§ Exercise instructions
Search term "resetViewPortOffsets": please copy every line of the records below that contains it.

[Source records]

---*---

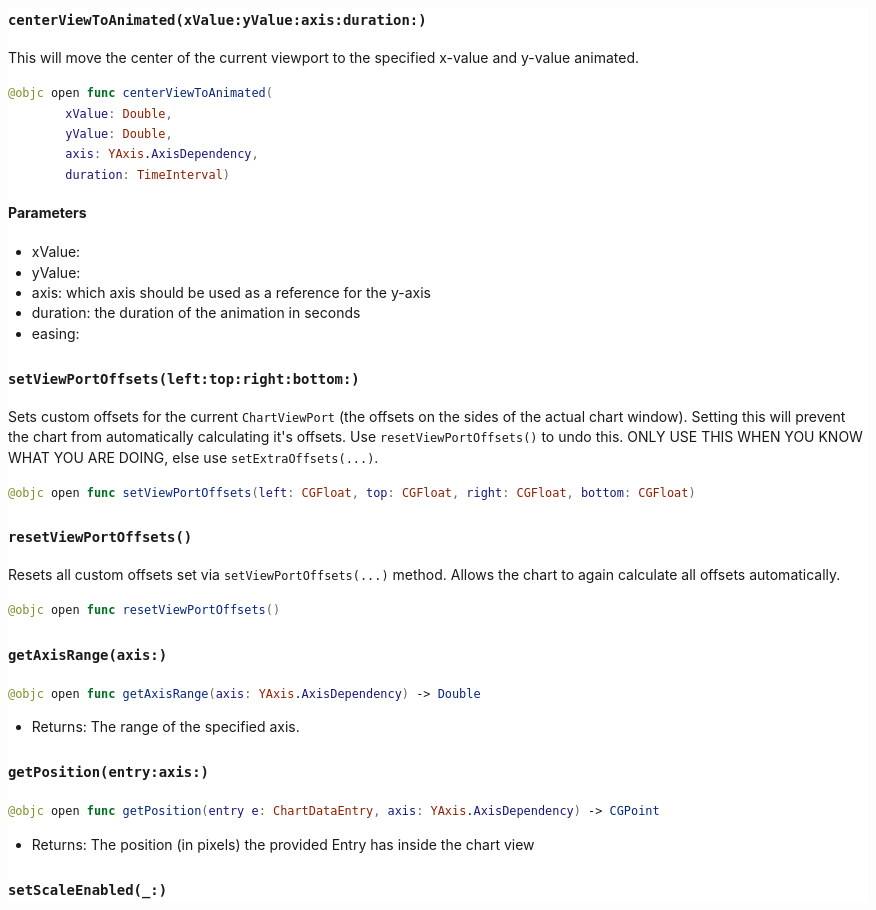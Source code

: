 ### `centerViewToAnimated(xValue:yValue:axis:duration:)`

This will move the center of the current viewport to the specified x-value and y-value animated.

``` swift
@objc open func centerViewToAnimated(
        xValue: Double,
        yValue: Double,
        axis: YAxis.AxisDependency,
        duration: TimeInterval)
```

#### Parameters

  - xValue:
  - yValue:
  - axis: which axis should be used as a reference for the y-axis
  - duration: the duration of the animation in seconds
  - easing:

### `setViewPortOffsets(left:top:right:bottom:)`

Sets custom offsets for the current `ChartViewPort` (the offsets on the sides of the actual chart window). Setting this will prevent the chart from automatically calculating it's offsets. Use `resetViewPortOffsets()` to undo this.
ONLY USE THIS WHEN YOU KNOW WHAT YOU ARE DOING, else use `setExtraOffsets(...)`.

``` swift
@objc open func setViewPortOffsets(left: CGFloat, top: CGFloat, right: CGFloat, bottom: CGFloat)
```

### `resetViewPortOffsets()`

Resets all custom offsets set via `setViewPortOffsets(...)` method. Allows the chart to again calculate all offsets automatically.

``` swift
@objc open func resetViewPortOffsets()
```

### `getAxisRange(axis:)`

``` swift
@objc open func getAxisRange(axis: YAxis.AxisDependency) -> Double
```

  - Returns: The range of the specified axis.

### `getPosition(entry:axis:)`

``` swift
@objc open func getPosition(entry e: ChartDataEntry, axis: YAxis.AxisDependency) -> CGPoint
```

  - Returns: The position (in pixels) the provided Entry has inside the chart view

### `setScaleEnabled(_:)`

---*---

§ Task response
Sets custom offsets for the current `ChartViewPort` (the offsets on the sides of the actual chart window). Setting this will prevent the chart from automatically calculating it's offsets. Use `resetViewPortOffsets()` to undo this.
### `resetViewPortOffsets()`
@objc open func resetViewPortOffsets()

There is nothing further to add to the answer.